*Assignment:*
Write out the whole listing. Leave out nothing.

*Records for processing:*
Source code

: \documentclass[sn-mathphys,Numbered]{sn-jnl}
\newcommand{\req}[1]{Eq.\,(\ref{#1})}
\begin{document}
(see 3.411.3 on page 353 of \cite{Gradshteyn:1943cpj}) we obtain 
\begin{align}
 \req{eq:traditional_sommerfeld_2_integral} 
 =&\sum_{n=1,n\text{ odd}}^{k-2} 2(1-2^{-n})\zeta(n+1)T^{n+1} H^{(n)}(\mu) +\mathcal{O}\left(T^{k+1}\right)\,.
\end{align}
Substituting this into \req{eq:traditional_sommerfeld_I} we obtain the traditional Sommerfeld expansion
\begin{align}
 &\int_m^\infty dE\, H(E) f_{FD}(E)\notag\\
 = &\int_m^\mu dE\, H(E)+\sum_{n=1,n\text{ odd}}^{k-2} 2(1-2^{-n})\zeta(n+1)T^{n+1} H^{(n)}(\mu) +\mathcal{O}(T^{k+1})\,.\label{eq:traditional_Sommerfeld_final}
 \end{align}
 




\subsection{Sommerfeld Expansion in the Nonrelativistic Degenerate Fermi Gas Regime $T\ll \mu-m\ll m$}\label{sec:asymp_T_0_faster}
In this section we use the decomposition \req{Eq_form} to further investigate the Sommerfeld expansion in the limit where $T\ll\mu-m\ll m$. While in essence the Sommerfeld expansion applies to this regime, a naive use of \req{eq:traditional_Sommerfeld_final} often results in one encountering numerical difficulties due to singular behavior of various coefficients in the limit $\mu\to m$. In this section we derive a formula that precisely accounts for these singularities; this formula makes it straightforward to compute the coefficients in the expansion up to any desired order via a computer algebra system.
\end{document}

*Answer space:*
Source code

: \documentclass[sn-mathphys,Numbered]{sn-jnl}
\newcommand{\req}[1]{Eq.\,(\ref{#1})}
\begin{document}
(see 3.411.3 on page 353 of \cite{Gradshteyn:1943cpj}) we obtain 
\begin{align}
 \req{eq:traditional_sommerfeld_2_integral} 
 =&\sum_{n=1,n\text{ odd}}^{k-2} 2(1-2^{-n})\zeta(n+1)T^{n+1} H^{(n)}(\mu) +\mathcal{O}\left(T^{k+1}\right)\,.
\end{align}
Substituting this into \req{eq:traditional_sommerfeld_I} we obtain the traditional Sommerfeld expansion
\begin{align}
 &\int_m^\infty dE\, H(E) f_{FD}(E)\notag\\
 = &\int_m^\mu dE\, H(E)+\sum_{n=1,n\text{ odd}}^{k-2} 2(1-2^{-n})\zeta(n+1)T^{n+1} H^{(n)}(\mu) +\mathcal{O}(T^{k+1})\,.\label{eq:traditional_Sommerfeld_final}
 \end{align}
 




\subsection{Sommerfeld Expansion in the Nonrelativistic Degenerate Fermi Gas Regime $T\ll \mu-m\ll m$}\label{sec:asymp_T_0_faster}
In this section we use the decomposition \req{Eq_form} to further investigate the Sommerfeld expansion in the limit where $T\ll\mu-m\ll m$. While in essence the Sommerfeld expansion applies to this regime, a naive use of \req{eq:traditional_Sommerfeld_final} often results in one encountering numerical difficulties due to singular behavior of various coefficients in the limit $\mu\to m$. In this section we derive a formula that precisely accounts for these singularities; this formula makes it straightforward to compute the coefficients in the expansion up to any desired order via a computer algebra system.
\end{document}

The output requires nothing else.